The market research firm's latest study, which looked at global Internet usage, found that while Americans were the most likely to make online purchases from home, with 72 per cent of respondents saying they had done so, some 63 per cent of Puerto Ricans also claimed to be cybershoppers, falling only slightly behind the Swiss at 64 per cent. Some 24 per cent of Japanese and 49 per cent of Peruvians said they made purchases for the office from their home PCs, while 18 per cent of Swedes and 45 per cent of Koreans admitted they bought personal items over the Internet from work.
Although the most popular items to be bought online were books, magazines and music, some 50 per cent of French people purchased travel services on the Web, while just over 50 per cent of Indians bought gifts.

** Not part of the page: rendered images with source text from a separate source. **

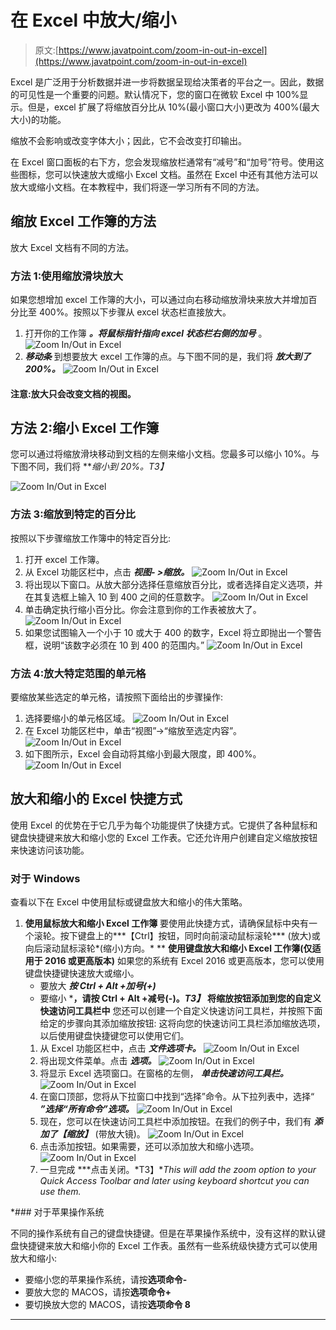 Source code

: # 在 Excel 中放大/缩小

> 原文:[https://www.javatpoint.com/zoom-in-out-in-excel](https://www.javatpoint.com/zoom-in-out-in-excel)

Excel 是广泛用于分析数据并进一步将数据呈现给决策者的平台之一。因此，数据的可见性是一个重要的问题。默认情况下，您的窗口在微软 Excel 中 100%显示。但是，excel 扩展了将缩放百分比从 10%(最小窗口大小)更改为 400%(最大大小)的功能。

缩放不会影响或改变字体大小；因此，它不会改变打印输出。

在 Excel 窗口面板的右下方，您会发现缩放栏通常有“减号”和“加号”符号。使用这些图标，您可以快速放大或缩小 Excel 文档。虽然在 Excel 中还有其他方法可以放大或缩小文档。在本教程中，我们将逐一学习所有不同的方法。

## 缩放 Excel 工作簿的方法

放大 Excel 文档有不同的方法。

### 方法 1:使用缩放滑块放大

如果您想增加 excel 工作簿的大小，可以通过向右移动缩放滑块来放大并增加百分比至 400%。按照以下步骤从 excel 状态栏直接放大。

1.  打开你的工作簿 ***。将鼠标指针指向 excel 状态栏右侧的加号*** 。
    ![Zoom In/Out in Excel](img/69aeedb1ff2dc69f96859b30bd0f06ad.png)
2.  ***移动条*** 到想要放大 excel 工作簿的点。与下图不同的是，我们将 ***放大到了 200%。***
    ![Zoom In/Out in Excel](img/3eadb0dcbf8fcc3c14852246e262c91c.png)

#### 注意:放大只会改变文档的视图。

## 方法 2:缩小 Excel 工作簿

您可以通过将缩放滑块移动到文档的左侧来缩小文档。您最多可以缩小 10%。与下图不同，我们将 ***缩小到 20%。*T3】**

![Zoom In/Out in Excel](img/4fbbec207124b5f7d1e716b2046b800f.png)

### 方法 3:缩放到特定的百分比

按照以下步骤缩放工作簿中的特定百分比:

1.  打开 excel 工作簿。
2.  从 Excel 功能区栏中，点击 ***视图- >缩放。***
    ![Zoom In/Out in Excel](img/3a5c6e932624ff0252d5865f3c964718.png)
3.  将出现以下窗口。从放大部分选择任意缩放百分比，或者选择自定义选项，并在其复选框上输入 10 到 400 之间的任意数字。
    ![Zoom In/Out in Excel](img/9ff9b48f1a5e8c5ee4107cbeecd915d6.png)
4.  单击确定执行缩小百分比。你会注意到你的工作表被放大了。
    ![Zoom In/Out in Excel](img/90c3af8342a7dddee612a34d2aa87c92.png)
5.  如果您试图输入一个小于 10 或大于 400 的数字，Excel 将立即抛出一个警告框，说明“该数字必须在 10 到 400 的范围内。”
    ![Zoom In/Out in Excel](img/986778c3ed5dcafe144ec3f028023f6d.png)

### 方法 4:放大特定范围的单元格

要缩放某些选定的单元格，请按照下面给出的步骤操作:

1.  选择要缩小的单元格区域。
    ![Zoom In/Out in Excel](img/fa1d765512d08bc58a0ee23fd4faa589.png)
2.  在 Excel 功能区栏中，单击“视图”->“缩放至选定内容”。
    ![Zoom In/Out in Excel](img/a9d060a1a5c8766e1a3327ed8279da0f.png)
3.  如下图所示，Excel 会自动将其缩小到最大限度，即 400%。
    ![Zoom In/Out in Excel](img/a48b67929d1aac7b5c48509a960e8883.png)

## 放大和缩小的 Excel 快捷方式

使用 Excel 的优势在于它几乎为每个功能提供了快捷方式。它提供了各种鼠标和键盘快捷键来放大和缩小您的 Excel 工作表。它还允许用户创建自定义缩放按钮来快速访问该功能。

### 对于 Windows

查看以下在 Excel 中使用鼠标或键盘放大和缩小的伟大策略。

1.  **使用鼠标放大和缩小 Excel 工作簿**
    要使用此快捷方式，请确保鼠标中央有一个滚轮。按下键盘上的***【Ctrl】按钮，同时向前滚动鼠标滚轮*** (放大)或向后滚动鼠标滚轮*(缩小)方向。*
**   **使用键盘放大和缩小 Excel 工作簿(仅适用于 2016 或更高版本)**
    如果您的系统有 Excel 2016 或更高版本，您可以使用键盘快捷键快速放大或缩小。
    *   要放大 ***按 Ctrl + Alt +加号(+)***
    *   要缩小 ***，请按 Ctrl + Alt +减号(-)。*T3】***   **将缩放按钮添加到您的自定义快速访问工具栏中**
    您还可以创建一个自定义快速访问工具栏，并按照下面给定的步骤向其添加缩放按钮:
    这将向您的快速访问工具栏添加缩放选项，以后使用键盘快捷键您可以使用它们。
    1.  从 Excel 功能区栏中，点击 ***文件选项卡。***
        ![Zoom In/Out in Excel](img/1d7526be28685565d4ab800236e68cd0.png)
    2.  将出现文件菜单。点击 ***选项。***
        ![Zoom In/Out in Excel](img/bfe9f600f7940e86f821800330d56ccb.png)
    3.  将显示 Excel 选项窗口。在窗格的左侧， ***单击快速访问工具栏。***
        ![Zoom In/Out in Excel](img/b3cacfc58d484c00709f37984b63c69f.png)
    4.  在窗口顶部，您将从下拉窗口中找到“选择”命令。从下拉列表中，选择“ ***”选择“所有命令”选项。***
        ![Zoom In/Out in Excel](img/1b6ed94b81f26789c9f65f95eac1bc14.png)
    5.  现在，您可以在快速访问工具栏中添加按钮。在我们的例子中，我们有 ***添加了【缩放】*** (带放大镜)。
        ![Zoom In/Out in Excel](img/d8fc04110217ad156de50171441efce7.png)
    6.  点击添加按钮。如果需要，还可以添加放大和缩小选项。
        ![Zoom In/Out in Excel](img/d56d6d45eb6267d8fe2adaa95b2c9549.png)
    7.  一旦完成 ***点击关闭。*T3】**This will add the zoom option to your Quick Access Toolbar and later using keyboard shortcut you can use them.*

 *### 对于苹果操作系统

不同的操作系统有自己的键盘快捷键。但是在苹果操作系统中，没有这样的默认键盘快捷键来放大和缩小你的 Excel 工作表。虽然有一些系统级快捷方式可以使用放大和缩小:

*   要缩小您的苹果操作系统，请按**选项命令-**
*   要放大您的 MACOS，请按**选项命令+**
*   要切换放大您的 MACOS，请按**选项命令 8**

* * **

But the American, Chinese and Germans were most patriotic about buying goods made in their own country. Almost 100 per cent of Americans and just over 75 per cent of those Chinese and Germans surveyed said they spent their money on local products.
The thorny issue of Web security also threw up some surprising results, however. While more than 40 per cent of respondents in Hong Kong said security concerns had turned them off making purchases over the Web, almost half of all Swedes questioned said they would increase their online buying habits.
And although the average number of devices that people use to access the Web at home is globally about 1.5, the distribution of multiple device households is not evenly spread. For example, 26 per cent of Japanese users have more than three devices compared with 13 per cent in the US and seven per cent in the UK.
But only seven per cent of Japanese schoolchildren said they accessed the Internet from school compared to 32 per cent in Mexico and 29 per cent in Korea.
While 56K modems are the most popular way of accessing the Internet on a global basis, western Europe was ahead in terms of high speed access, with Germany being the heaviest user of ISDN.
IDC polled 29,000 users across 100 countries and also found that Internet access fees varied hugely. Sweden boasted one of the lowest rates at $18 per month, while Argentinian users paid $78 per month, Germany and Japan shelled out $40 per month and Americans and Canadians paid about $23.